Among other things, the Voting Agreement provides that (i) the Supporting Stockholders will vote all shares of capital stock of the Issuer such Supporting Stockholder beneficially owns in favor of the transactions and against any alternative proposal, (ii) that each Supporting Stockholder will not transfer any shares owned or grant any proxies or powers of attorney with respect to any shares in contravention of the obligations under the Voting Agreement, and (iii) that each Supporting Stockholder grants an irrevocable proxy in favor of PE One Source to vote all shares of capital stock of the Issuer beneficially owned by such Supporting Stockholder in favor of the transactions. In the event of a Change of Recommendation (as defined in the Investment Agreement), the number of shares which the Supporting Stockholders shall be required to vote in favor of the transactions pursuant to the Voting Agreement shall be reduced pro rata amongst the Supporting Stockholders, such that the aggregate number of shares required to vote in favor of the transactions is equal to 39.0% of the total number of outstanding shares.
In addition, the Voting Agreement provides that each Supporting Stockholder will pay to each of PE One Source and Sellers 10% (or 20% in the aggregate) of such Supporting Stockholder’s Profit (as described below) in the event (i) the Investment Agreement is terminated in circumstances under which the Issuer is or may become obligated to pay each of PE One Source and Sellers a termination fee under the Investment Agreement and (ii) a definitive agreement is subsequently entered into with respect to a Superior Proposal (as defined in the Investment Agreement) within nine months of such termination of the Investment Agreement and such Superior Proposal is subsequently consummated.
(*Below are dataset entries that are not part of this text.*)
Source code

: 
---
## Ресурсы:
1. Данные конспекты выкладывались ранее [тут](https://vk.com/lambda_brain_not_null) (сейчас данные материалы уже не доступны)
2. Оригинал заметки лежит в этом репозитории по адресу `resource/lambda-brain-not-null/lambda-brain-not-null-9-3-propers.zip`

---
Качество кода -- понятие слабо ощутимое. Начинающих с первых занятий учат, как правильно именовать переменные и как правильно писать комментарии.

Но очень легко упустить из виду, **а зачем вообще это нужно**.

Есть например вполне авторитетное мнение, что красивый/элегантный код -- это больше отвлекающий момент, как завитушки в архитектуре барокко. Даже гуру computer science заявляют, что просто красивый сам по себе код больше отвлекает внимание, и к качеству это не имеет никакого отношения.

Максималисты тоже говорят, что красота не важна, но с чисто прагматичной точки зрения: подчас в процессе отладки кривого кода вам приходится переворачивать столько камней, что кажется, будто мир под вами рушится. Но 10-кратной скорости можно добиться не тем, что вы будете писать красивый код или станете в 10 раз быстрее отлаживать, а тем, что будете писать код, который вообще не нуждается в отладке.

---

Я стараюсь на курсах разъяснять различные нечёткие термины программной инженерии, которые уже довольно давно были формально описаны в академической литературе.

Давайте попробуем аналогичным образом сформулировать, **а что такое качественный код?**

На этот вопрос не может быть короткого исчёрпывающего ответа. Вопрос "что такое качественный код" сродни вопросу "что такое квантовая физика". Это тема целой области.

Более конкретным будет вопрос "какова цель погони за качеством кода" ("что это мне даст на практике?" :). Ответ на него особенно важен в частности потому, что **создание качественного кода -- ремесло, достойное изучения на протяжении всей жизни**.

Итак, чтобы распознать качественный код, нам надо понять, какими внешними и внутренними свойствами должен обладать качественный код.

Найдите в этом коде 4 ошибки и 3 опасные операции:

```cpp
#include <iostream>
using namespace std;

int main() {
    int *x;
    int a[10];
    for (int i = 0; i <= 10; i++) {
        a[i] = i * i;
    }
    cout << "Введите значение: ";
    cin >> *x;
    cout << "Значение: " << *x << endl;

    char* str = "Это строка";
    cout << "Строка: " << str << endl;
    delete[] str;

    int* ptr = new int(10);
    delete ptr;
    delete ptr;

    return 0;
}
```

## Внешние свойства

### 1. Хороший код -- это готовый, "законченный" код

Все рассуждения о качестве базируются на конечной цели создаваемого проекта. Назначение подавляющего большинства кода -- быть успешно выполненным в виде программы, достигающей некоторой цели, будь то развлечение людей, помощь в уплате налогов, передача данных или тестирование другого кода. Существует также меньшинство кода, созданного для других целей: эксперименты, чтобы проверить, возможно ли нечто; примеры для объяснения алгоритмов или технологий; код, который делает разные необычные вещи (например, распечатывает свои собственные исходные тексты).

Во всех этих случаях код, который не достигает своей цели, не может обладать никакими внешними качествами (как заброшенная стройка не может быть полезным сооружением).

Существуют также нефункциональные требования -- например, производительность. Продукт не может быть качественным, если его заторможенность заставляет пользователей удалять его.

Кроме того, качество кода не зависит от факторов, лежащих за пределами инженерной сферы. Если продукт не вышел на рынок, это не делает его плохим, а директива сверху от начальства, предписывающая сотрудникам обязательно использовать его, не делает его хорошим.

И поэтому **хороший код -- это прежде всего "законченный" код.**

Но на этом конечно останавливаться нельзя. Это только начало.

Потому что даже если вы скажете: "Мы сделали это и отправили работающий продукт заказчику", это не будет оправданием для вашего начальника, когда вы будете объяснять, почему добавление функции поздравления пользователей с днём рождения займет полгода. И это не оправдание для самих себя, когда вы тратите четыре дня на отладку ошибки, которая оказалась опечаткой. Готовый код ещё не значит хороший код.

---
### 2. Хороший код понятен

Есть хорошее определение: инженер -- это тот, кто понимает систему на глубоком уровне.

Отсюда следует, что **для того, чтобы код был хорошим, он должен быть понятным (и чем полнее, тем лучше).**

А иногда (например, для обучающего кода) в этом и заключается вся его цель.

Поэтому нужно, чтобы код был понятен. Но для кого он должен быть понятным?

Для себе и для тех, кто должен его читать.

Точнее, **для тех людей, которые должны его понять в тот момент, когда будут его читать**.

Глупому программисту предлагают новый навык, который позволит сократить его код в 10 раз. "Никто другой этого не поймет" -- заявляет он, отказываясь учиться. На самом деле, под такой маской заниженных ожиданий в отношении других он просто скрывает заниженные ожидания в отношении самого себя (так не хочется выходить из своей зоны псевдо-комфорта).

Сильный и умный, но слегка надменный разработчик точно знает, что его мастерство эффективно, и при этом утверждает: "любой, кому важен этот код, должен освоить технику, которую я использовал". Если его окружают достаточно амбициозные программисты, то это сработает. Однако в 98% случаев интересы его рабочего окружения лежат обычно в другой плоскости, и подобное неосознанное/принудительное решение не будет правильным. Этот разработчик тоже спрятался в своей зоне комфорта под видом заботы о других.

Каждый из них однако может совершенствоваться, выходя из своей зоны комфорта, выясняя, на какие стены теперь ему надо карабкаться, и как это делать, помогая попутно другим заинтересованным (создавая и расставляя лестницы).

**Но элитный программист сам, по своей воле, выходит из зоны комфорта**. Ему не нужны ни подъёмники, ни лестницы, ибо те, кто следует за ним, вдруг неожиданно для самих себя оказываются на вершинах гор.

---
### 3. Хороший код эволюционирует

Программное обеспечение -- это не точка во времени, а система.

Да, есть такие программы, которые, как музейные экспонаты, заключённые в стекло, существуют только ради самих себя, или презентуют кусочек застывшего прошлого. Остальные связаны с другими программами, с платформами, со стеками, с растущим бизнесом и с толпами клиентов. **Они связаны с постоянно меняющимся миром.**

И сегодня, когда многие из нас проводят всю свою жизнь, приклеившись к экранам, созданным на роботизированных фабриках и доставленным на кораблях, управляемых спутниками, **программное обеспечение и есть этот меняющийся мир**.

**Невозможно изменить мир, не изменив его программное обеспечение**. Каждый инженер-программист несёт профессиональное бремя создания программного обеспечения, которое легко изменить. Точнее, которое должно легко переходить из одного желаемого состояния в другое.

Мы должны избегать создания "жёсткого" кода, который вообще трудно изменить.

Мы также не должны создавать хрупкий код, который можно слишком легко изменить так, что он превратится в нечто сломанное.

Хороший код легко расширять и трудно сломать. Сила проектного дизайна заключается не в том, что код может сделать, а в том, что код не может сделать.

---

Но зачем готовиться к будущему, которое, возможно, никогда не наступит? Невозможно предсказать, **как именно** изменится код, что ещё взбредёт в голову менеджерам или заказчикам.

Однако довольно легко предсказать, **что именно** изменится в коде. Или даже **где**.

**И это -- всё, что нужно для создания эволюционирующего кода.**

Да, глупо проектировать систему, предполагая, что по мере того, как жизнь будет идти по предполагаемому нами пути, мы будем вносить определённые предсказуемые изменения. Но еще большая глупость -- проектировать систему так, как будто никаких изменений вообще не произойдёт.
The “Profit” is defined as the excess (if any) of the value of the consideration received in such Superior Proposal (as determined pursuant to the Investment Agreement) over the value of the current transaction (measured as the volume weighted average price of the Shares for the 10 trading days following announcement of the current transaction).
The Voting Agreement further provides that during the period beginning upon the execution of the Voting Agreement and terminating on June 30, 2021 (the “Standstill Period”), the Supporting Stockholders shall not (i) solicit, initiate or take any action to knowingly facilitate or knowingly encourage any inquiries or the making of any proposal from a person or group of persons that may constitute an alternative transaction involving both the Issuer and CTOS, (ii) enter into or participate in any discussions or negotiations with any person or group of persons regarding an alternative transaction involving both the Issuer and CTOS, (iii) provide any non-public information relating to CTOS or afford access to the assets, business, properties, books or records of CTOS to any person, for the purpose of such person using such information to evaluate a proposal for an alternative transaction involving both the Issuer and CTOS, or (iv) enter into or approve an alternative transaction involving the Issuer and CTOS or any agreement, arrangement or understanding with respect thereto. Except with respect to the obligation to pay a percentage of the Profits to each of PE One Source and Sellers, the Voting Agreement terminates on the earlier of the mutual agreement of the parties, the consummation of the Subscription Closing and the closing of the Acquisition and the date that the Investment Agreement has been terminated.